Zuma, as he prepares to go to Polokwane for his anointment, knows the battle is merely his to lose. To him should go the laurels in the "anyone but Mbeki" mood of the ANC Joe Public.

While there are widespread predictions that the Scorpions will bring fresh charges against him within weeks for soliciting bribes, money laundering and evading tax in connection with the arms deal, he has pursued a populist campaign of stunning shamelessness with amazing zeal and energy. He has courted businessmen and communists; glad-handed rural Afrikaners; been anointed a pastor at African Pentecostal church meetings; said one day that as a traditional rural Zulu he would beat up gays who were "a disgrace to the nation and God" and told another audience the next that "I respect gays' and lesbians' rights".

Zuma is a touchy-feely fellow who sings and dances at events, which goes down well with ordinary South Africans, while Mbeki shrinks from contact and is incredibly stiff in public, always standing on his dignity. Zuma is unashamedly promiscuous - he has had many wives and has many current wives and sexual partners. For the mass of supporters who gathered outside court at his rape trial, he performed a priapic dance with a toy gun wielded at groin level while he sang a traditional war song, Bring Me My Machine Gun, beloved of Umkhonto We Sizwe, the military wing of the ANC in the days of apartheid.
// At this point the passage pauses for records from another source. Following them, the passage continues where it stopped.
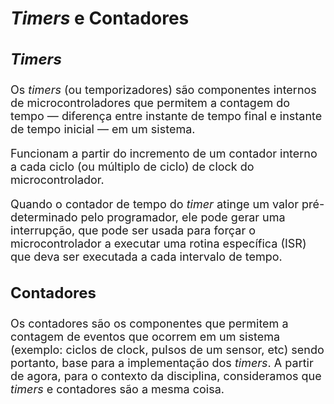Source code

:<style scoped>
    ul, ol {
        font-size: 16px;
    }
    h2 {
        font-size: 28px;
    }
    h3 {
        font-size: 24px;
    }
    p {
        font-size: 18px;
    }
</style>

## *Timers* e Contadores

### *Timers*

Os *timers* (ou temporizadores) são componentes internos de microcontroladores que permitem a contagem do tempo — diferença entre instante de tempo final e instante de tempo inicial — em um sistema.

Funcionam a partir do incremento de um contador interno a cada ciclo (ou múltiplo de ciclo) de clock do microcontrolador.

Quando o contador de tempo do *timer* atinge um valor pré-determinado pelo programador, ele pode gerar uma interrupção, que pode ser usada para forçar o microcontrolador a executar uma rotina específica (ISR) que deva ser executada a cada intervalo de tempo.

### Contadores

Os contadores são os componentes que permitem a contagem de eventos que ocorrem em um sistema (exemplo: ciclos de clock, pulsos de um sensor, etc) sendo portanto, base para a implementação dos *timers*. A partir de agora, para o contexto da disciplina, consideramos que *timers* e contadores são a mesma coisa.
Women's rights advocates were appalled; the mob loved it.

But, whatever the destructiveness of the Mbeki-Zuma war, Barney Mthombothi, the editor of the Financial Mail, pointed out in his column last Friday that the root of the entire South African crisis is the arms deal.

"It's now become a spider's web, if not a dung heap, entangling and tarnishing all it attracts," said Mthombothi. "And it's certainly an albatross round the party's neck." He said Mbeki must know of the millions, if not billions, of European arms bribes that went into his comrades' pockets. "It beggars belief that a man of his intelligence could have presided over this rot without sniffing the stench.

"Surprisingly, the current scandal has yet to catch fire. There's almost a reluctance or refusal to engage with the subject. Maybe the issue is simply too ghastly to contemplate; or maybe the lolly has ended up in too many pockets."